De bekendmaking van de opdracht bestaat uit een pdf met de aanbestedingsleidraad: het verlanglijstje van de opdrachtgever. Het is vaak een flink document. Maar als je het opdeelt, zie je deze structuur:

  • beschrijving van de opdracht en de opdrachtgever
  • geschiktheidscriteria: eisen aan de geschiktheid van de inschrijver
  • gunningscriteria: wensen over de opdracht
  • bijlagen: vaak zijn dit invulformulieren over onder meer de prijs van je aanbod

Poeh, ingewikkeld zeg ..!

Het lezen en begrijpen van een aanbestedingsdocument is een kunst. Wat dacht je van deze zin: 

‘Indien u zich bij uw offerte beroept op de financiële en economische draagkracht én/of op de bekwaamheid van andere natuurlijke of rechtspersonen is dit mogelijk mits u kunt aantonen dat u kan beschikken over de voor de uitvoering van deze opdracht noodzakelijke middelen.’ 

‘Financiële en economische draagkracht’, ‘natuurlijke of rechtspersonen’, ‘de voor de uitvoering van deze opdracht noodzakelijke middelen’: wat betekent het precies? Als je geen jurist of tendermanager in de buurt hebt, kost het ontcijferen van de eisen je vaak al hoofdbrekens. 

Of neem deze: 

‘De aanmeldingen worden op basis van een relatieve beoordelingssystematiek beoordeeld.’ Pardon, wat bedoelt u ..? 

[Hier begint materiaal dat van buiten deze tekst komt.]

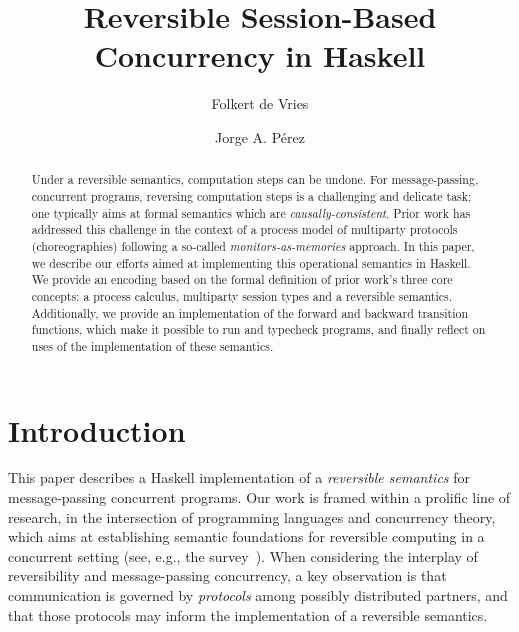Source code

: \documentclass[runningheads,plain]{llncs}
\begin{document}
\title{Reversible Session-Based Concurrency in Haskell}

\author{Folkert de Vries \and
Jorge A. P\'{e}rez%
}
%
%
\maketitle



\begin{abstract}
Under a reversible semantics, computation steps can be undone. For
message-passing, concurrent programs, reversing computation steps is a
challenging and delicate task; one typically aims at formal semantics
which are \emph{causally-consistent}. Prior work has addressed this
challenge in the context of a process model of multiparty protocols
(choreographies) following a so-called \emph{monitors-as-memories}
approach. In this paper, we describe our efforts aimed at implementing
this operational semantics in Haskell. We provide an encoding based on
the formal definition of prior work's three core concepts: a process
calculus, multiparty session types and a reversible semantics.
Additionally, we provide an implementation of the forward and backward
transition functions, which make it possible to run and typecheck
programs, and finally reflect on uses of the implementation of these
semantics. 
\end{abstract}





\section{Introduction}
This paper describes a Haskell implementation of 
a \emph{reversible semantics} for message-passing concurrent programs. 
Our work is framed within a prolific line of research, 
in the intersection of programming languages and concurrency theory,
which aims at  
establishing  semantic foundations for reversible computing in a 
concurrent setting (see, e.g., the survey~\cite{DBLP:journals/eatcs/Lanese14}).
When considering the interplay of reversibility and message-passing concurrency, 
a key observation  is that
 communication is governed by
\emph{protocols} among possibly distributed partners, and that 
 those protocols may inform the implementation of a reversible semantics.
\end{document}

Leestips bij de aanbestedingsleidraad

  • Geef de moed niet op bij het lezen van ingewikkelde zinnen. Neem de stukken door met meerdere collega’s, liefst met verschillende expertises. Het is slim om hiervoor een kick off-sessie te organiseren. Meer daarover lees je in een volgend blog. 
  • Vraag je steeds af: wat is de vraag achter de vraag? En waak daarbij voor de vloek van voorkennis.
  • Is een vraag nog steeds niet duidelijk? Noteer ‘m dan op de lijst voor de Nota van Inlichtingen (NvI). De aanbestedende dienst beantwoordt hierin alle vragen. De originele vragen over onduidelijke onderdelen van de aanbestedingsstukken komen hierin terug. Geen zorgen: de namen van de vragenstellers zijn daarbij weggehaald. Alle deelnemers krijgen de antwoorden tegelijkertijd in hun mailbox.
  • Kom je er echt niet uit? Vraag dan hulp bij een (externe) bidwriter of tendermanager. 

In het kort

  • Ga niet meteen schrijven aan een aanbesteding. Zorgvuldig lezen is de eerste, zeer belangrijke stap. 
  • Lees de stukken samen met collega’s met verschillende expertises. Kom je er niet uit, schakel dan een tenderschrijver of tendermanager in.
  • Is er iets onduidelijk? Stel vragen, zodat je antwoord krijgt in de Nota van Inlichtingen.